Dugaan tersebut diperkuat oleh kesaksian kepala tukang lapangan. S mengaku mengerjakan lima titik proyek jalan, sementara G mengerjakan tiga titik jalan, serta mengetahui dua titik sumur bor dan satu bronjong dikerjakan kelompok lain, namun masih berada dalam kendali rekanan yang sama.

Salah satu proyek yang disorot adalah pemeliharaan Jalan Nusantara ruas Bumi Jawa–Tanjung Kesuma R.029 menuju Probolinggo dengan nilai Rp1,9 miliar APBD Lampung Timur. Proyek AC-WC yang dikerjakan CV Bunga Mayang Putra diduga tidak sesuai spesifikasi teknis, bahkan disebut warga telah mengalami kerusakan meski belum genap satu bulan selesai dikerjakan.
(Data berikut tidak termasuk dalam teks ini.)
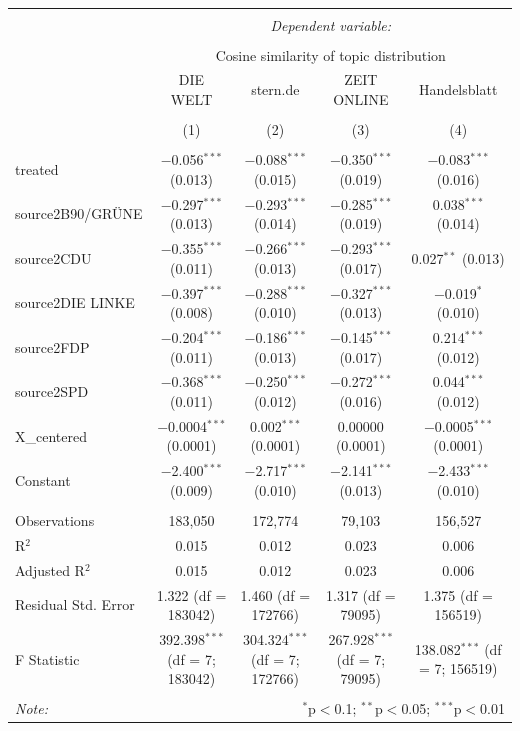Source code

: \documentclass[
]{article}
\begin{document}
\begin{table}[!htbp] \centering 
  \caption{} 
  \label{} 
\tiny 
\begin{tabular}{@{\extracolsep{5pt}}lcccc} 
\\[-1.8ex]\hline 
\hline \\[-1.8ex] 
 & \multicolumn{4}{c}{\textit{Dependent variable:}} \\ 
\cline{2-5} 
\\[-1.8ex] & \multicolumn{4}{c}{Cosine similarity of topic distribution} \\ 
 & DIE WELT & stern.de & ZEIT ONLINE & Handelsblatt \\ 
\\[-1.8ex] & (1) & (2) & (3) & (4)\\ 
\hline \\[-1.8ex] 
 treated & $-$0.056$^{***}$ (0.013) & $-$0.088$^{***}$ (0.015) & $-$0.350$^{***}$ (0.019) & $-$0.083$^{***}$ (0.016) \\ 
  source2B90/GRÜNE & $-$0.297$^{***}$ (0.013) & $-$0.293$^{***}$ (0.014) & $-$0.285$^{***}$ (0.019) & 0.038$^{***}$ (0.014) \\ 
  source2CDU & $-$0.355$^{***}$ (0.011) & $-$0.266$^{***}$ (0.013) & $-$0.293$^{***}$ (0.017) & 0.027$^{**}$ (0.013) \\ 
  source2DIE LINKE & $-$0.397$^{***}$ (0.008) & $-$0.288$^{***}$ (0.010) & $-$0.327$^{***}$ (0.013) & $-$0.019$^{*}$ (0.010) \\ 
  source2FDP & $-$0.204$^{***}$ (0.011) & $-$0.186$^{***}$ (0.013) & $-$0.145$^{***}$ (0.017) & 0.214$^{***}$ (0.012) \\ 
  source2SPD & $-$0.368$^{***}$ (0.011) & $-$0.250$^{***}$ (0.012) & $-$0.272$^{***}$ (0.016) & 0.044$^{***}$ (0.012) \\ 
  X\_centered & $-$0.0004$^{***}$ (0.0001) & 0.002$^{***}$ (0.0001) & 0.00000 (0.0001) & $-$0.0005$^{***}$ (0.0001) \\ 
  Constant & $-$2.400$^{***}$ (0.009) & $-$2.717$^{***}$ (0.010) & $-$2.141$^{***}$ (0.013) & $-$2.433$^{***}$ (0.010) \\ 
 \hline \\[-1.8ex] 
Observations & 183,050 & 172,774 & 79,103 & 156,527 \\ 
R$^{2}$ & 0.015 & 0.012 & 0.023 & 0.006 \\ 
Adjusted R$^{2}$ & 0.015 & 0.012 & 0.023 & 0.006 \\ 
Residual Std. Error & 1.322 (df = 183042) & 1.460 (df = 172766) & 1.317 (df = 79095) & 1.375 (df = 156519) \\ 
F Statistic & 392.398$^{***}$ (df = 7; 183042) & 304.324$^{***}$ (df = 7; 172766) & 267.928$^{***}$ (df = 7; 79095) & 138.082$^{***}$ (df = 7; 156519) \\ 
\hline 
\hline \\[-1.8ex] 
\textit{Note:}  & \multicolumn{4}{r}{$^{*}$p$<$0.1; $^{**}$p$<$0.05; $^{***}$p$<$0.01} \\ 
\end{tabular} 
\end{table}
\end{document}
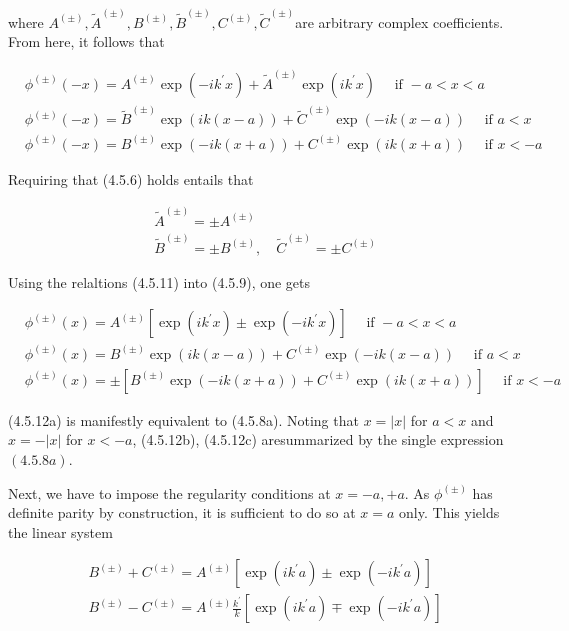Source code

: \documentclass{article}
\begin{document}
where $A^{( \pm)}, \tilde{A}^{( \pm)}, B^{( \pm)}, \tilde{B}^{( \pm)}, C^{( \pm)}, \tilde{C}^{( \pm)}$are arbitrary complex coefficients. From here, it follows that
 
\begin{align*}
& \phi^{( \pm)}(-x)=A^{( \pm)} \exp \left(-i k^{\prime} x\right)+\tilde{A}^{( \pm)} \exp \left(i k^{\prime} x\right) \quad \text { if }-a<x<a  \tag{4.5.10a}\\
& \phi^{( \pm)}(-x)=\tilde{B}^{( \pm)} \exp (i k(x-a))+\tilde{C}^{( \pm)} \exp (-i k(x-a)) \quad \text { if } a<x  \tag{4.5.10b}\\
& \phi^{( \pm)}(-x)=B^{( \pm)} \exp (-i k(x+a))+C^{( \pm)} \exp (i k(x+a)) \quad \text { if } x<-a \tag{4.5.10c}
\end{align*}
 

Requiring that (4.5.6) holds entails that
 
\begin{align*}
& \tilde{A}^{( \pm)}= \pm A^{( \pm)}  \tag{4.5.11a}\\
& \tilde{B}^{( \pm)}= \pm B^{( \pm)}, \quad \tilde{C}^{( \pm)}= \pm C^{( \pm)} \tag{4.5.11b}
\end{align*}
 

Using the relaltions (4.5.11) into (4.5.9), one gets
 
\begin{align*}
& \phi^{( \pm)}(x)=A^{( \pm)}\left[\exp \left(i k^{\prime} x\right) \pm \exp \left(-i k^{\prime} x\right)\right] \quad \text { if }-a<x<a  \tag{4.5.12a}\\
& \phi^{( \pm)}(x)=B^{( \pm)} \exp (i k(x-a))+C^{( \pm)} \exp (-i k(x-a)) \quad \text { if } a<x  \tag{4.5.12b}\\
& \phi^{( \pm)}(x)= \pm\left[B^{( \pm)} \exp (-i k(x+a))+C^{( \pm)} \exp (i k(x+a))\right] \quad \text { if } x<-a \tag{4.5.12c}
\end{align*}
 
(4.5.12a) is manifestly equivalent to (4.5.8a). Noting that $x=|x|$ for $a<x$ and $x=-|x|$ for $x<-a$, (4.5.12b), (4.5.12c) aresummarized by the single expression $(4.5 .8 a)$.

Next, we have to impose the regularity conditions at $x=-a,+a$. As $\phi^{( \pm)}$ has definite parity by construction, it is sufficient to do so at $x=a$ only. This yields the linear system
 
\begin{align*}
& B^{( \pm)}+C^{( \pm)}=A^{( \pm)}\left[\exp \left(i k^{\prime} a\right) \pm \exp \left(-i k^{\prime} a\right)\right]  \tag{4.5.13a}\\
& B^{( \pm)}-C^{( \pm)}=A^{( \pm)} \frac{k^{\prime}}{k}\left[\exp \left(i k^{\prime} a\right) \mp \exp \left(-i k^{\prime} a\right)\right] \tag{4.5.13b}
\end{align*}
 
\end{document}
Sejumlah proyek lain yang disinyalir dikuasai satu kendali antara lain peningkatan ruas Pakuan Aji–Catur Swako R.055 (Rp1,4 miliar), Taman Fajar Purbolinggo (Rp489 juta), Jepara–Sri Pendowo R.046 (Rp996 juta), bronjong Telogo Rejo–Tejo Sari (Rp399 juta), serta jalan Desa Sri Gading Labuhan Maringgai (Rp490 juta).

Pola penguasaan banyak paket proyek oleh satu rekanan tersebut berpotensi melanggar UU Nomor 31 Tahun 1999 jo. UU Nomor 20 Tahun 2001 tentang Pemberantasan Tindak Pidana Korupsi, khususnya Pasal 2 ayat (1) dan Pasal 3, serta bertentangan dengan Perpres Nomor 16 Tahun 2018 jo. Perpres Nomor 12 Tahun 2021 tentang Pengadaan Barang/Jasa Pemerintah, dan dapat dikualifikasikan sebagai persekongkolan tender serta penyalahgunaan kewenangan.

Hingga berita ini diturunkan wartawan Portal Lampung  belum juga bisa mendapatkan keterangan dari Kepala Dinas PU PR Lampung Timur yang diduga sering tidak berada di kantor.